— Exercise instructions —
The lines you return must be all those in the data that hold the string "account".

— Data to examine —
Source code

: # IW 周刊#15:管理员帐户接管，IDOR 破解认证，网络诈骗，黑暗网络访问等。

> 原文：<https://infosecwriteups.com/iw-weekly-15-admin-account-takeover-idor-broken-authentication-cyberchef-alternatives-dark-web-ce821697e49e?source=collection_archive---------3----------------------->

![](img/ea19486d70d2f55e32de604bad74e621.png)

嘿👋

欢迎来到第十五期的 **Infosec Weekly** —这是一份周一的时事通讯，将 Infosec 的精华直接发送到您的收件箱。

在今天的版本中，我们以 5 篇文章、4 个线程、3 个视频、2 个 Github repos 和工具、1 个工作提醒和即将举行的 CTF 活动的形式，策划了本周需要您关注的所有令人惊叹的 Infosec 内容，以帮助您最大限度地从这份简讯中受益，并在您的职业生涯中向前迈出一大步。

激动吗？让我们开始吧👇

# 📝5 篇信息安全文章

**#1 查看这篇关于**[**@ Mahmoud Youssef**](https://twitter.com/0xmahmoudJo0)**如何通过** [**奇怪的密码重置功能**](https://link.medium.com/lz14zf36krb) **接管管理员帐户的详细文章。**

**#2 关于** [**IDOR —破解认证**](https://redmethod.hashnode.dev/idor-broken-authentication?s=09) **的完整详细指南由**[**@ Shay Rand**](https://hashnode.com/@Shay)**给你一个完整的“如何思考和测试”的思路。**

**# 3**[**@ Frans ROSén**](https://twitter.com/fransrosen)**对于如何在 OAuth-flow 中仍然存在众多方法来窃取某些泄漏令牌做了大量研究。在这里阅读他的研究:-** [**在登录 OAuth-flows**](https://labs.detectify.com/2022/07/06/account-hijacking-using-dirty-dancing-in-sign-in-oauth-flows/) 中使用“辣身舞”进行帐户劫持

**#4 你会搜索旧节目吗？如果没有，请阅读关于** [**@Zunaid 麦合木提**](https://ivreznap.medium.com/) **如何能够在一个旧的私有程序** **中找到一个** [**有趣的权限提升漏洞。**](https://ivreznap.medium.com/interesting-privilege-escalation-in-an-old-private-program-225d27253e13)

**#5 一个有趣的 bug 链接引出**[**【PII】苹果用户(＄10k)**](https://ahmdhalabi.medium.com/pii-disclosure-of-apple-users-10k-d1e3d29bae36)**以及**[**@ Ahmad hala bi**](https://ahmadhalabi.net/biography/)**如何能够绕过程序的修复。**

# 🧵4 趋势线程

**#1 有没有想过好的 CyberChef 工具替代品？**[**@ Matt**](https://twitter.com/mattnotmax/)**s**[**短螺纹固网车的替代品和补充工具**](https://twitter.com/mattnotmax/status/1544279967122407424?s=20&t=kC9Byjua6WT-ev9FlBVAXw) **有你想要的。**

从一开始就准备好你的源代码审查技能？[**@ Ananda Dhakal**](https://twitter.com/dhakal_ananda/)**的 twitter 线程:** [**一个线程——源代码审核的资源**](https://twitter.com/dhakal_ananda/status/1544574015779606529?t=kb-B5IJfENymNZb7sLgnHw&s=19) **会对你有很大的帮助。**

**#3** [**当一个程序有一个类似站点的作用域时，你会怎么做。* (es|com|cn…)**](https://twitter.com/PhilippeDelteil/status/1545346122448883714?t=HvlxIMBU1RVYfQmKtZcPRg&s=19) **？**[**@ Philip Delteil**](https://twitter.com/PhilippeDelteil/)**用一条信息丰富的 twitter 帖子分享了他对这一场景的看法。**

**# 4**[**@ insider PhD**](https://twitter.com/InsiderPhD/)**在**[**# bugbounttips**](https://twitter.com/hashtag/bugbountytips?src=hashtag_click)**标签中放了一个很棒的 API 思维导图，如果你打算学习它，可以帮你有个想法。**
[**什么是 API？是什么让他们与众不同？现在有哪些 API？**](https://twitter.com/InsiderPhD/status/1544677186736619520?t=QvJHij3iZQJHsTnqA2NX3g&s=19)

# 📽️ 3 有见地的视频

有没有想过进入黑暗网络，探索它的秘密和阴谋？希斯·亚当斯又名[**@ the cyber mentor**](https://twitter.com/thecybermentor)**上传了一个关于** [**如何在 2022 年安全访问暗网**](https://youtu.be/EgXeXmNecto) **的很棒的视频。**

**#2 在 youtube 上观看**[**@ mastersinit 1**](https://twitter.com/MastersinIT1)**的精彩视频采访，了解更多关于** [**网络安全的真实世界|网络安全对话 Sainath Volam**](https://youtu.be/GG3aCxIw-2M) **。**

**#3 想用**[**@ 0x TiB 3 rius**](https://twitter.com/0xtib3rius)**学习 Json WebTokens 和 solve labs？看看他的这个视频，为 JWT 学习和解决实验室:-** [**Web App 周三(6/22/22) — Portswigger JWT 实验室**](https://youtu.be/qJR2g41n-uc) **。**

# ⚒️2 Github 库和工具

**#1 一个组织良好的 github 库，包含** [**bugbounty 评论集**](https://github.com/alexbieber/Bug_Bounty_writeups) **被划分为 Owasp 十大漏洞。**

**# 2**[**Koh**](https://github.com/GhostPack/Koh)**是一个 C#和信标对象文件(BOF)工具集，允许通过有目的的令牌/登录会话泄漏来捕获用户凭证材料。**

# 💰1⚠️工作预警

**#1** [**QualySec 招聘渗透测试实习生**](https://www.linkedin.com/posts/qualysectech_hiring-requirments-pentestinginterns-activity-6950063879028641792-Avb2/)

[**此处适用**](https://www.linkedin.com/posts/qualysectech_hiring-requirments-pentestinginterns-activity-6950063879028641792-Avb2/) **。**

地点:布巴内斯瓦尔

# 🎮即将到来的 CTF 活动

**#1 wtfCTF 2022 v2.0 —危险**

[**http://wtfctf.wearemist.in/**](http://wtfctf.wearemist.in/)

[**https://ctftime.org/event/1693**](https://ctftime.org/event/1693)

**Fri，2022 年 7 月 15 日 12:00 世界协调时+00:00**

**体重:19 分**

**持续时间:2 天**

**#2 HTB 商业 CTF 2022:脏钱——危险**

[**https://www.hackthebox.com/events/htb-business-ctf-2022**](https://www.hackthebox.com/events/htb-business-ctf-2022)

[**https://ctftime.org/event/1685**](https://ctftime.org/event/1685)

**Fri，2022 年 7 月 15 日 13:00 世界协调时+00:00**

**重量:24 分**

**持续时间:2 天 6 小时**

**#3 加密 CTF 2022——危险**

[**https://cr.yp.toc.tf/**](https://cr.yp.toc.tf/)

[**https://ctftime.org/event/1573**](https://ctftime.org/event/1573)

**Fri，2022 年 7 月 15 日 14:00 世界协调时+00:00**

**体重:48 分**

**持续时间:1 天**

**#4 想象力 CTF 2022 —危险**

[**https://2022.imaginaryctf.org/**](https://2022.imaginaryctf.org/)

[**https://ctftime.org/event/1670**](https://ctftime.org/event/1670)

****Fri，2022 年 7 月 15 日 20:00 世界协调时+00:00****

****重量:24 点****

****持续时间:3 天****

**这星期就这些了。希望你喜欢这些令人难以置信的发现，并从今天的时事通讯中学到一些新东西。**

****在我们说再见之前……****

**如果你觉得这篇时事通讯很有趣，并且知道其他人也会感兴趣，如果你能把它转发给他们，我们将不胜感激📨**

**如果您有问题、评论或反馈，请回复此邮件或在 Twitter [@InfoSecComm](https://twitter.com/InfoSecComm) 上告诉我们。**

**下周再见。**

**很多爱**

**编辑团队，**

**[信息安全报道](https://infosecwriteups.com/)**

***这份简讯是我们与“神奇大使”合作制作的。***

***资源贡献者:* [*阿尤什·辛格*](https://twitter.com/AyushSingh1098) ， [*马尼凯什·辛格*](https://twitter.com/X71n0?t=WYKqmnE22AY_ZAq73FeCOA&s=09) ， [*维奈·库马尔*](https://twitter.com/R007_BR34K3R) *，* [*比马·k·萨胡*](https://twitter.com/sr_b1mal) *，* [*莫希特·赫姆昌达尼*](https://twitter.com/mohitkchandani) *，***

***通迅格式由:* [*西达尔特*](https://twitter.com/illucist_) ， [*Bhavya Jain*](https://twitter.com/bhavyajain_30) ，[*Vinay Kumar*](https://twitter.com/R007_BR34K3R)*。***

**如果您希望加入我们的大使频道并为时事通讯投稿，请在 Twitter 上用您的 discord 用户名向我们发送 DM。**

— Your solution —
> 原文：<https://infosecwriteups.com/iw-weekly-15-admin-account-takeover-idor-broken-authentication-cyberchef-alternatives-dark-web-ce821697e49e?source=collection_archive---------3----------------------->
**# 3**[**@ Frans ROSén**](https://twitter.com/fransrosen)**对于如何在 OAuth-flow 中仍然存在众多方法来窃取某些泄漏令牌做了大量研究。在这里阅读他的研究:-** [**在登录 OAuth-flows**](https://labs.detectify.com/2022/07/06/account-hijacking-using-dirty-dancing-in-sign-in-oauth-flows/) 中使用“辣身舞”进行帐户劫持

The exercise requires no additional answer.